**WORK ITEM:** Within the records, which lines hold the string "will"? Report each one by copying it.

**INFORMATION PROVIDED:**
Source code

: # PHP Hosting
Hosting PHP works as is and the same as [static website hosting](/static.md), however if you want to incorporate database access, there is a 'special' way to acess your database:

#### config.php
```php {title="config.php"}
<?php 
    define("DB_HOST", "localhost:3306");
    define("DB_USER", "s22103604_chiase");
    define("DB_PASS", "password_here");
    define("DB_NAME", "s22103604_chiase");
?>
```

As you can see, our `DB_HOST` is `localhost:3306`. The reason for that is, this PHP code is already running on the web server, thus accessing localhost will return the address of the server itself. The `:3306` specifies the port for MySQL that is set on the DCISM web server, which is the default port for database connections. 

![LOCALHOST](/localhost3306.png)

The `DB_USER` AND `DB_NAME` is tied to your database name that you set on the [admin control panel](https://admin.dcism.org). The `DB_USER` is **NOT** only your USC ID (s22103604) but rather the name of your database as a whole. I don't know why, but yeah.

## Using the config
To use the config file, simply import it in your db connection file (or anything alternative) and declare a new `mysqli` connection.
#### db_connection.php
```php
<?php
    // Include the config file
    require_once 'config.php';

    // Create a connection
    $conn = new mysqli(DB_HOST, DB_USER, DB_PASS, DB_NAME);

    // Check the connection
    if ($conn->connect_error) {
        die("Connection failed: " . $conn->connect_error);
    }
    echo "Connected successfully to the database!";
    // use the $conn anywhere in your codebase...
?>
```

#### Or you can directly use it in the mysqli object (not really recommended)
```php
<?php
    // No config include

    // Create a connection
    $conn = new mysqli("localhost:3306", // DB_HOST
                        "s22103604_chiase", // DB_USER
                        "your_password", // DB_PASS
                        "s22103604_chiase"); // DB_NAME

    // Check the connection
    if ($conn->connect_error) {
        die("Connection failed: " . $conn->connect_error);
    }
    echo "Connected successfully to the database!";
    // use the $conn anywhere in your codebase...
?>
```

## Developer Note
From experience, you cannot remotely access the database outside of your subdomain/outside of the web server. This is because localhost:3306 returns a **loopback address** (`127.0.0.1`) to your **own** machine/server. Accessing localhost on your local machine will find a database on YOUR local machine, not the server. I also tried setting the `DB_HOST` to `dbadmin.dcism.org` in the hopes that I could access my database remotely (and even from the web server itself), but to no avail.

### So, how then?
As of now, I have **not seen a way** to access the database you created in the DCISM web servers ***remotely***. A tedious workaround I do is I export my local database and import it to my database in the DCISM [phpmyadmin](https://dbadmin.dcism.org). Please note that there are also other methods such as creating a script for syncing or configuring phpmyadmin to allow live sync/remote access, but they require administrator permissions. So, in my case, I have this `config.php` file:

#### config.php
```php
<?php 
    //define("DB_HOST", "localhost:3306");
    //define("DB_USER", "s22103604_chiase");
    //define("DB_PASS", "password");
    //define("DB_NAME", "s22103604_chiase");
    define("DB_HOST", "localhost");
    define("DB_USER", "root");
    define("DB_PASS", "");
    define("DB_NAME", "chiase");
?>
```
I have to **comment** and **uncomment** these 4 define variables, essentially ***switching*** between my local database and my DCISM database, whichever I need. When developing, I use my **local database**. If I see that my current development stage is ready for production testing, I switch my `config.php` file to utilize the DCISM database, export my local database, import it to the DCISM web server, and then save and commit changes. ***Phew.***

--

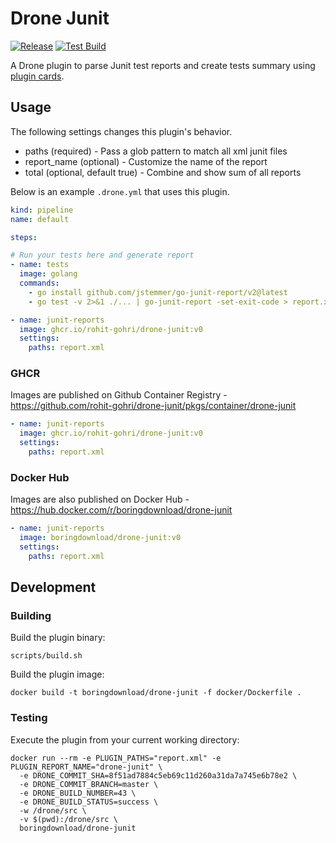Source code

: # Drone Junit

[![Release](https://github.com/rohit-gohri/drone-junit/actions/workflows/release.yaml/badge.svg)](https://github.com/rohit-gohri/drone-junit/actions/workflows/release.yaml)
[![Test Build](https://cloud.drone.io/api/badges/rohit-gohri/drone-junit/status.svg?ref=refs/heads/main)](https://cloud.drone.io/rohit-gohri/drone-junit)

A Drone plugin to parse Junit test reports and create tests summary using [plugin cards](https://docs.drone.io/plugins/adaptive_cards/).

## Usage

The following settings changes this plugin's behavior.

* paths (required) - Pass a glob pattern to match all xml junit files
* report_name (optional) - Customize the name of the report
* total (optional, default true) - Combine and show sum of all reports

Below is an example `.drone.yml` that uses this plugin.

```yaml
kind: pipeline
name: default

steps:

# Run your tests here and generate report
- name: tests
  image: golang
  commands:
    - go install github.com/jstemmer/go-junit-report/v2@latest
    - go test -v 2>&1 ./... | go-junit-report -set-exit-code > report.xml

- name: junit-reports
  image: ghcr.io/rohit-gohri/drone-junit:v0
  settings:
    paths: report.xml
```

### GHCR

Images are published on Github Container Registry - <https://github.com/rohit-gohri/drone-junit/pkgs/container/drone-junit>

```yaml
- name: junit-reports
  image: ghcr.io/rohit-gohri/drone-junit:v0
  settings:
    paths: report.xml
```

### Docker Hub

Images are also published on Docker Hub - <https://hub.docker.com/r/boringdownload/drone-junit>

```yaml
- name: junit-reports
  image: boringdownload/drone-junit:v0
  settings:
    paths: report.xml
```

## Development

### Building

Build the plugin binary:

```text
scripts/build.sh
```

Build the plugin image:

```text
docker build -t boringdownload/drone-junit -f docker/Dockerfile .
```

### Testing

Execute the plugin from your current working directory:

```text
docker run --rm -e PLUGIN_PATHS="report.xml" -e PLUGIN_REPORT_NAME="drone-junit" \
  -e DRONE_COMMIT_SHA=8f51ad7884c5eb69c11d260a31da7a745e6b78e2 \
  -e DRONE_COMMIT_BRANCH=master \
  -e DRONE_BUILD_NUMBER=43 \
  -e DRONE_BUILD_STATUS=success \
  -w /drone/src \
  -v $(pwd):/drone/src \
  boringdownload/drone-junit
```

==

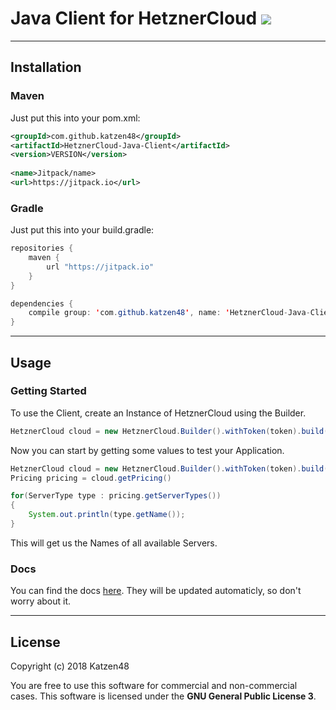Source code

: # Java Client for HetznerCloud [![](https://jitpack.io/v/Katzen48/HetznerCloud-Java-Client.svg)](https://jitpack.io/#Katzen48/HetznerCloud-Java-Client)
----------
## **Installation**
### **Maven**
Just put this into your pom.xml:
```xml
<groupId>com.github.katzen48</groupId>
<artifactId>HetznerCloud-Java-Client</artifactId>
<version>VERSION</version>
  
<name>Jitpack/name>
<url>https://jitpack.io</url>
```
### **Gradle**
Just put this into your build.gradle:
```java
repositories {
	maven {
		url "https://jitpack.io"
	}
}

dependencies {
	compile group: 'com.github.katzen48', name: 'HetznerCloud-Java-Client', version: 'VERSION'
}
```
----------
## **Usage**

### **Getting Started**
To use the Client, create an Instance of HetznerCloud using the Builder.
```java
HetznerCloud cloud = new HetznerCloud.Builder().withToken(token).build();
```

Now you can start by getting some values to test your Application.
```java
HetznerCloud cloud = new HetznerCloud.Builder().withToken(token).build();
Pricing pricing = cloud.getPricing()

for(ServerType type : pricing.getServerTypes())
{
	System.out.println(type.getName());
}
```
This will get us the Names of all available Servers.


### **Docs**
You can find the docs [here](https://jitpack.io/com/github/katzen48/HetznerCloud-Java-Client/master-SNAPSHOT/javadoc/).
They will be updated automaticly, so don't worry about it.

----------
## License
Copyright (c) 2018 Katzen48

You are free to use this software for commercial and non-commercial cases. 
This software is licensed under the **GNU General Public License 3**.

**EXERCISE OUTPUT:**
As you can see, our `DB_HOST` is `localhost:3306`. The reason for that is, this PHP code is already running on the web server, thus accessing localhost will return the address of the server itself. The `:3306` specifies the port for MySQL that is set on the DCISM web server, which is the default port for database connections. 
From experience, you cannot remotely access the database outside of your subdomain/outside of the web server. This is because localhost:3306 returns a **loopback address** (`127.0.0.1`) to your **own** machine/server. Accessing localhost on your local machine will find a database on YOUR local machine, not the server. I also tried setting the `DB_HOST` to `dbadmin.dcism.org` in the hopes that I could access my database remotely (and even from the web server itself), but to no avail.
This will get us the Names of all available Servers.
They will be updated automaticly, so don't worry about it.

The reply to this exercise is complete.